POEMAS EM TEMPOS DE PANDEMIA : conto de “A SOLIDÃO DOS ANJOS” de Marco Aurélio Cremasco

 

 

 

A prosa de Marco Aurélio Cremasco revela uma literatura contemporânea, com multiplicidade de vozes e heterodoxia na forma. Ora usa travessão e marcas de elocução verbal, ora os ignora. O escritor também flerta com a poesia reiteradamente. Assim, o leitor segue por um terreno movediço, obrigando-se a um movimento lento, atento.

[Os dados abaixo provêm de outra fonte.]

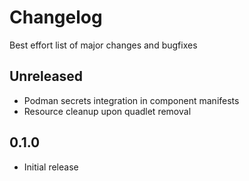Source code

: # Changelog

Best effort list of major changes and bugfixes

## Unreleased
- Podman secrets integration in component manifests
- Resource cleanup upon quadlet removal

## 0.1.0
- Initial release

N’A solidão dos anjos, as passagens líricas não aliviam o peso do drama que seus personagens carregam. Frustra-se o leitor que espera encontrar refrigério ou respostas para as suas inquietações. Cremasco o conduzirá por sendas tortuosas, as quais, ao final, revelarão que a solidão é a condição do ser humano. Habitam as páginas a atriz decadente, o escritor frustrado, o velho, o suicida, a sobrevivente sequelada de AVC e outros personagens desajustados, colhidos em seu cotidiano. Mas Cremasco vai além de Clarice Lispector, para quem “todo adulto é triste e solitário”. A sua solidão transcende o homem e atravessa a eternidade: “Deus, ao fazer surgir a luz, procurou vencer a própria solidão”. E, a ao criar o homem à sua imagem e semelhança, também o condenou a essa condição.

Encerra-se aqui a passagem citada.